"The sound of the rain needs no translation" - Alan Watts quoting a Zen master
This saying, to my mind at least, refers to the non-conceptual nature of reality; the naturalness of experience prior to being transformed into some kind of representation, like words, thoughts, or memories.
Is reality 'spiritual' or 'material', is matter or consciousness primary? Such considerations are concepts about reality which cannot accurately describe reality as it is.
To contemplate such things may seem banal to most people, since they seem to lack any utility or make any difference to our day-to-day lives. Yet if we look beneath the surface of appearances we begin to see and understand how so much of our experience of life is overlaid with our preconceived notions about it. We move so quickly from the experience itself to forming ideas or opinions about it that we don't even notice it is happening.
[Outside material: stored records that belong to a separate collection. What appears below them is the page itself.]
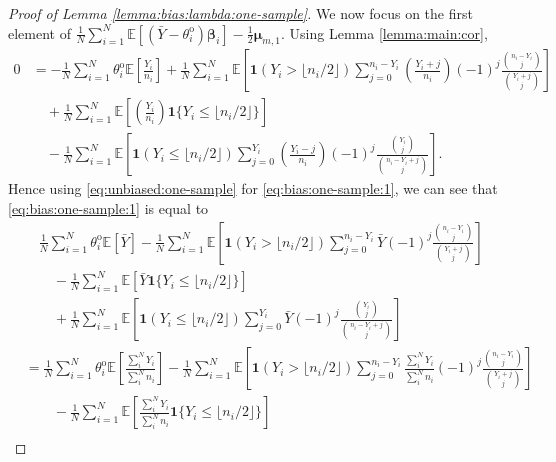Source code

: \documentclass[12pt,letterpaper]{article}
\begin{document}
\begin{proof}[Proof of Lemma \ref{lemma:bias:lambda:one-sample}]
\noindent We now focus on the first element of $\displaystyle\frac{1}{N}\sum_{i=1}^N\mathbb{E}\left[\left(\bar{Y}-\theta_i^{\mathrm{o}}\right)\boldsymbol{\beta}_i\right]-\frac{1}{2}\boldsymbol{\mu}_{m,1}$. Using Lemma \ref{lemma:main:cor}, 
\begin{equation}\label{eq:unbiased:one-sample}
\begin{array}{rl}
0\!\!\!\!&=\displaystyle-\frac{1}{N}\sum_{i=1}^N\theta_i^{\mathrm{o}}\mathbb{E}\left[\frac{Y_i}{n_i}\right]+\frac{1}{N}\sum_{i=1}^N\mathbb{E}\left[\mathbf{1}(Y_{i} > \lfloor n_i/2\rfloor)\!\!\!\sum_{j=0}^{n_{i}-Y_{i}}\!\!\left(\frac{Y_i+j}{n_i}\right)(-1)^{j}\frac{\binom{n_i-Y_i}{j}}{\binom{Y_i+j}{j}}\right]\\
&\displaystyle\quad+\frac{1}{N}\sum_{i=1}^N\mathbb{E}\left[\left(\frac{Y_i}{n_i}\right)\mathbf{1}\{Y_i\leq \lfloor n_i/2\rfloor\}\right]\\
&\displaystyle\quad-\frac{1}{N}\sum_{i=1}^N\mathbb{E}\left[\mathbf{1}(Y_{i}\leq \lfloor n_i/2\rfloor)\sum_{j=0}^{Y_{i}}\left(\frac{Y_i-j}{n_i}\right)(-1)^{j}\frac{\binom{Y_i}{j}}{\binom{n_i-Y_i+j}{j}}\right].
\end{array}
\end{equation}
Hence using \eqref{eq:unbiased:one-sample} for \eqref{eq:bias:one-sample:1}, we can see that \eqref{eq:bias:one-sample:1} is equal to
\begin{equation}\label{eq:bias:one-sample:1:rewrite}
\begin{array}{rl}
&\quad\displaystyle\frac{1}{N}\sum_{i=1}^N\theta_i^{\mathrm{o}}\mathbb{E}\left[\bar{Y}\right]-\frac{1}{N}\sum_{i=1}^N\mathbb{E}\left[\mathbf{1}(Y_{i} > \lfloor n_i/2\rfloor)\!\!\!\sum_{j=0}^{n_{i}-Y_{i}}\!\!\bar{Y}(-1)^{j}\frac{\binom{n_i-Y_i}{j}}{\binom{Y_i+j}{j}}\right]\\
&\displaystyle\quad\quad-\frac{1}{N}\sum_{i=1}^N\mathbb{E}\left[\bar{Y}\mathbf{1}\{Y_i\leq \lfloor n_i/2\rfloor\}\right]\\
&\displaystyle\quad\quad+\frac{1}{N}\sum_{i=1}^N\mathbb{E}\left[\mathbf{1}(Y_{i}\leq \lfloor n_i/2\rfloor)\sum_{j=0}^{Y_{i}}\bar{Y}(-1)^{j}\frac{\binom{Y_i}{j}}{\binom{n_i-Y_i+j}{j}}\right]\\
&=\displaystyle\frac{1}{N}\sum_{i=1}^N\theta_i^{\mathrm{o}}\mathbb{E}\left[\frac{\sum_{i}^{N}Y_i}{\sum_{i}^{N}n_i}\right]-\frac{1}{N}\sum_{i=1}^N\mathbb{E}\left[\mathbf{1}(Y_{i} > \lfloor n_i/2\rfloor)\!\!\!\sum_{j=0}^{n_{i}-Y_{i}}\frac{\sum_{i}^{N}Y_i}{\sum_{i}^{N}n_i}(-1)^{j}\frac{\binom{n_i-Y_i}{j}}{\binom{Y_i+j}{j}}\right]\\
&\displaystyle\quad\quad-\frac{1}{N}\sum_{i=1}^N\mathbb{E}\left[\frac{\sum_{i}^{N}Y_i}{\sum_{i}^{N}n_i}\mathbf{1}\{Y_i\leq \lfloor n_i/2\rfloor\}\right]\\

\end{array}
\end{equation}
\end{proof}
\end{document}
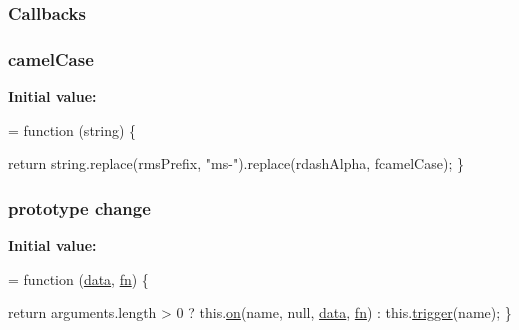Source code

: \subsubsection[{\texorpdfstring{Callbacks}{Callbacks}}]{ Callbacks}\hypertarget{jquery-2_82_81-vsdoc_8js_add8d59d25831bb9b171fdbee8a18795b}{}\label{jquery-2_82_81-vsdoc_8js_add8d59d25831bb9b171fdbee8a18795b}
\subsubsection[{\texorpdfstring{camel\+Case}{camelCase}}]{ camel\+Case}\hypertarget{jquery-2_82_81-vsdoc_8js_a4925571918a5ff725c5e5fb8a6ab19a4}{}\label{jquery-2_82_81-vsdoc_8js_a4925571918a5ff725c5e5fb8a6ab19a4}
{\bfseries Initial value\+:}
\begin{DoxyCode}
= \textcolor{keyword}{function} (string) \{

        \textcolor{keywordflow}{return} \textcolor{keywordtype}{string}.replace(rmsPrefix, \textcolor{stringliteral}{"ms-"}).replace(rdashAlpha, fcamelCase);
    \}
\end{DoxyCode}
\subsubsection[{\texorpdfstring{change}{change}}]{ {\bf prototype} change}\hypertarget{jquery-2_82_81-vsdoc_8js_a457ba1597967ed9e42e50a10a750290b}{}\label{jquery-2_82_81-vsdoc_8js_a457ba1597967ed9e42e50a10a750290b}
{\bfseries Initial value\+:}
\begin{DoxyCode}
= \textcolor{keyword}{function} (\hyperlink{jquery-2_82_81-vsdoc_8js_a609407b3456fdc3c5671a9fc4a226ff7}{data}, \hyperlink{jquery-2_82_81-vsdoc_8js_acef6bdaf6b9b20fdcca1ea86f0902c3b}{fn}) \{
        

        \textcolor{keywordflow}{return} arguments.length > 0 ?
            this.\hyperlink{jquery-2_82_81-vsdoc_8js_ae453b412b883f60220d73468ef6c6dbc}{on}(name, null, \hyperlink{jquery-2_82_81-vsdoc_8js_a609407b3456fdc3c5671a9fc4a226ff7}{data}, \hyperlink{jquery-2_82_81-vsdoc_8js_acef6bdaf6b9b20fdcca1ea86f0902c3b}{fn}) :
            this.\hyperlink{jquery-2_82_81-vsdoc_8js_a2388c4114d5e3e4eab020f973641519c}{trigger}(name);
    \}
\end{DoxyCode}
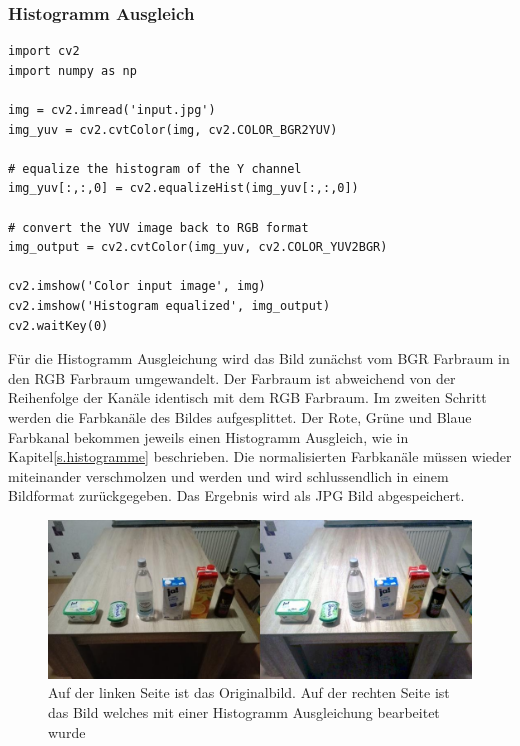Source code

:\documentclass[a4paper,12pt,oneside]{article}
\begin{document}
\subsubsection{Histogramm Ausgleich}
\begin{lstlisting}
import cv2
import numpy as np

img = cv2.imread('input.jpg')
img_yuv = cv2.cvtColor(img, cv2.COLOR_BGR2YUV)

# equalize the histogram of the Y channel
img_yuv[:,:,0] = cv2.equalizeHist(img_yuv[:,:,0])

# convert the YUV image back to RGB format
img_output = cv2.cvtColor(img_yuv, cv2.COLOR_YUV2BGR)

cv2.imshow('Color input image', img)
cv2.imshow('Histogram equalized', img_output)
cv2.waitKey(0)
\end{lstlisting}
Für die Histogramm Ausgleichung \cite{histogram2012equalisation} wird das Bild zunächst vom BGR Farbraum in den RGB Farbraum umgewandelt. Der Farbraum ist abweichend von der Reihenfolge der Kanäle identisch mit dem RGB Farbraum. Im zweiten Schritt werden die Farbkanäle des Bildes aufgesplittet. Der Rote, Grüne und Blaue Farbkanal bekommen jeweils einen Histogramm Ausgleich, wie in Kapitel\ref{s.histogramme} beschrieben. Die normalisierten Farbkanäle müssen wieder miteinander verschmolzen und werden und wird schlussendlich in einem Bildformat zurückgegeben. Das Ergebnis wird als JPG Bild abgespeichert.
\begin{figure}
	[h]
	\centering
	\includegraphics[scale=0.3]{Sources/histeq.jpg}
	\caption{Auf der linken Seite ist das Originalbild. Auf der rechten Seite ist das Bild welches mit einer Histogramm Ausgleichung bearbeitet wurde}
	\label{img:histogrameq}
\end{figure}
	
\end{document}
The way we respond and react to any given experience is largely a consequence of the residue of previous experiences (called saṃskāra's in Sanskrit) we have had, and thus we miss the 'freshness' and naturalness of life; living instead inside an experience of reality which is always lagging behind.
The trick then, if one wishes to rediscover the naturalness of experience, is to find some way to catch the very first moment, prior to the fluctuation of thought, where awareness first touches a given phenomena. In this instant one is able to taste and if it is prolonged, savor, the ever-new shaping of consciousness into any given form of experience.
The Vijñānabhairava Tantra offers many such tricks and contemplation, for reaching such a non-conceptual mode of awareness where one is then able to penetrate to the most essential core of being.